“The Last Ringbearer” is a book now making the rounds in English as a free PDF (to avoid litigious hobbits) after being in print in Russian and other languages since 1999.
The quick gloss that it’s “Lord of the Rings from Mordor’s perspective” is stupid and fortunately untrue. No rehash, the “Ringbearer” story begins where “LOTR” ends. And, although the author claims inspiration in the old saw that “history is written by the victors,” what’s he really working at here is the question of disparate legends – not historiography – propagated and passed down by two cultures. The conceit is that “LOTR” is Gondor’s legend, tweaked and embellished over generations to tell a heroic tale a la Beowulf. In answer, “Ringbearer” claims to be nothing more than a story based on the oral account of a soldier from the other side, liberally embellished by the author.
So, there are complications. Aragorn is no selfless hero, but a cold-blooded, paranoid schemer driven to power by his unrequited obsession with Liv Tyler. Theirs is a dynastic marriage and their court is at war with itself. Her haughty elves see humans as “worms” fit only for enslavement.

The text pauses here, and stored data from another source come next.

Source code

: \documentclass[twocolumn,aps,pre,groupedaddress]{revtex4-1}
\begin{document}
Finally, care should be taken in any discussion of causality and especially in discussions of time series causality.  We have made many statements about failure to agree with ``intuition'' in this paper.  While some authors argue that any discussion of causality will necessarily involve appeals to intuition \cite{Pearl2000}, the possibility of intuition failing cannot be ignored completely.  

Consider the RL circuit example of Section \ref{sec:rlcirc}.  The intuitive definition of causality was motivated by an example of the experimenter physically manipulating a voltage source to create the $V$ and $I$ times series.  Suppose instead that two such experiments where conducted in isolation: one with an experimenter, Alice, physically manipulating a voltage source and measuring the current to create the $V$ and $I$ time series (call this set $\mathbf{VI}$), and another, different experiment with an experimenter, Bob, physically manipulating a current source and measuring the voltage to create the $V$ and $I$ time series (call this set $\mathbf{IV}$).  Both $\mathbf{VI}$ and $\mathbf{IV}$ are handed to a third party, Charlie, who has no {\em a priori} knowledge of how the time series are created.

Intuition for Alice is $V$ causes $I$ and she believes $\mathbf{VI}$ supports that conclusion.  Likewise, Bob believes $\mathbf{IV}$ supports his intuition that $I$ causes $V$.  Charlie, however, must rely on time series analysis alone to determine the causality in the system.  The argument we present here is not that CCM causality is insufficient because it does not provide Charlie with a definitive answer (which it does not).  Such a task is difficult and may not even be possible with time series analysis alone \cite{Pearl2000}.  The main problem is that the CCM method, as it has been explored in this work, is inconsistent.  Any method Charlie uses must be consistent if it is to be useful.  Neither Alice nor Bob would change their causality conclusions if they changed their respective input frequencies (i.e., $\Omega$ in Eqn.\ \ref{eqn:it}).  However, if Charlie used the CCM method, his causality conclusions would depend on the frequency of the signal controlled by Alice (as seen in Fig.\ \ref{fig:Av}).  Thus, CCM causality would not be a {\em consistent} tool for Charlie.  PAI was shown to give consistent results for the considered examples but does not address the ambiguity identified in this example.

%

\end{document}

The “orocuen” are fully human, “orc” being in fact a dehumanizing term fit for combat as in “kraut” “gook” and “hajji”. There is magic in this world, but also human reason, and they are at odds. Mordor’s burgeoning technology threatens the old magic of Gandalf and the elves, who draw Mordor into a war it would otherwise never wage. Some characters from the Gondorian side, such as Faramir and that horse-riding chick from the Led Zeppelin movie, find themselves distrustful of the elves despite their alliance, and the latter are portrayed as a malign force that has none of humanity’s best interests at heart. The ring of power? Best to let you find out about that one.
If one of Tolkien’s main preoccupations was human destruction of the environment, “Ringbearer” starts from the other side, looking at how geography and the environment dictate human development and competition among nations. So Mordor is a landlocked, desert country that benefits from its location along a transcontinental trade-route. Gondor goaded it into war by blocking the flow of goods –its lifeblood – at key mountain passes. The middle section of the book is set in a city at the terminus of the trade route. Umbar is renaissance Venice: a city of canals built in a sheltered lagoon, wealthy, globally cosmopolitan, charmingly corrupt, it buys its peace with protection money to whatever neighboring country is the most dangerous bidder. Its unique geography is essential to how the story plays out there, both on an immediate level and in how it has generated a cultural split between the urbane lagoon dwellers and the tribal denizens of the surrounding mountains. On a larger view, all of “Ringbearer” seems driven by the author’s inquisitiveness about what lies “beyond the map” Tolkien gave us. Ever wonder where all those swarthy folks with elephants came from in LOTR? This book gives a perspective in which there are places where no one cares what happened in LOTR.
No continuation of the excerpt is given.